And the mounting structure of the fulcrum shaft position changing lever 72 will be described. Note that since FIG. 1 is a rear view, the left side of the drawings is the front in FIGS. 1 and 2. In FIG. 2, an eccentric lever 65 is fixed to the rear end of the terminal shaft 43, and an output eccentric shaft 64 is fixed to the tip of the eccentric lever 65. An eccentric lever 78 for changing a fulcrum is fixed to an end on the back side of the speed control shaft 46, and an eccentric pin 75 is screwed to the eccentric lever 78 so that the mounting position can be freely changed. A fulcrum shaft position changing lever 72 is disposed on the back side of both eccentric levers 65 and 78, and a fixed shaft 71 projecting from the back side of the governor body 1 is fixed between the terminal shaft 43 and the speed control shaft 46, An intermediate portion of the fulcrum shaft position changing lever 72 is rotatably supported on the fixed shaft 71. The output lever 60 is disposed on the back side of the front end of the fulcrum shaft position changing lever 72,
A fulcrum shaft 67 which can be freely changed in position, which is a rotation fulcrum of 60, is fixed to the front end of a fulcrum shaft position changing lever 72.

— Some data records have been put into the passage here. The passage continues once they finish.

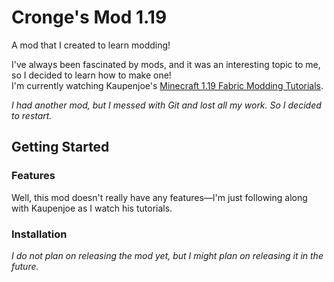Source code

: <div>
  
<h1>Cronge's Mod 1.19</h1>
  
A mod that I created to learn modding!

</div>

I've always been fascinated by mods, and it was an interesting topic to me, so I decided to learn how to make one! <br/>
I'm currently watching Kaupenjoe's [Minecraft 1.19 Fabric Modding Tutorials](https://www.youtube.com/playlist?list=PLKGarocXCE1EeLZggaXPJaARxnAbUD8Y_).

*I had another mod, but I messed with Git and lost all my work. So I decided to restart.*

</div>

## Getting Started

### Features
Well, this mod doesn't really have any features—I'm just following along with Kaupenjoe as I watch his tutorials.

### Installation

*I do not plan on releasing the mod yet, but I might plan on releasing it in the future.*

</div>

In FIG. 1, an output lever 60 has a hole 60a formed at the lower end thereof rotatably fitted to an eccentric shaft 64. An elongated hole 66 is formed at an intermediate portion of the output lever 60 and extends in a direction substantially along a tangential direction of a circumference around the fixed shaft 71.
A slider 68 having a rectangular cross section is fitted in the slot 66 so as to be movable in the length direction of the long hole, and the slider 68 is
Are rotatably fitted to a fulcrum shaft 67 at the front end of the shaft. A long hole 76 long in the length direction of the lever is formed at a rear portion of the fulcrum changing lever 72, and a slider 73 having a rectangular cross section is fitted in the long hole 76 so as to be movable in the long hole length direction. Is rotatably fitted to the eccentric pin 75. That is, by rotating the speed control lever 47 in, for example, the speed decreasing direction, the fulcrum shaft position changing lever 72 is rotated around the fixed axis in the K1 direction via the eccentric lever 78 and the eccentric pin 75 of the speed control shaft 46, As a result, the fulcrum shaft 67 is raised, and the lever ratio X / Y of the output lever 67 is increased.
Is designed to be smaller.

The eccentric lever 78 for changing the fulcrum shaft position has a plurality of female screws 77 for pin mounting, and by appropriately selecting the female screw 77 and mounting the eccentric pin 75, the speed control lever
The amount of movement of the fulcrum shaft 67 with respect to the amount of rotation of 47 can be adjusted. For example, when the position of the eccentric pin 75 is moved to the fixed shaft side, the fulcrum shaft with respect to the rotation amount of the speed control lever 47 is
The movement amount of 67 has become large.

The operation will be described. First, the basic operation of the hydraulic governor
This will be briefly described with reference to the drawings. The rotation of the crankshaft of the engine is transmitted to the gear shaft 2 and the gear pump 5 rotates the oil sump chamber 12.
The oil sucked in from above and pressurized is adjusted to a constant pressure by a recurring valve to pressurize the oil passage 30 and return the overflowed oil to the reservoir chamber 12.

When the load and the output are balanced, the centrifugal force of the flyweight mechanism 16 and the load of the speed spring 57 are balanced, the land 13a of the control valve 13 closes the communication hole of the intermediate annular groove 18b, and the cylinder There is no oil spill from the lower oil chamber 23. Therefore, the output piston 20 is kept at a fixed position.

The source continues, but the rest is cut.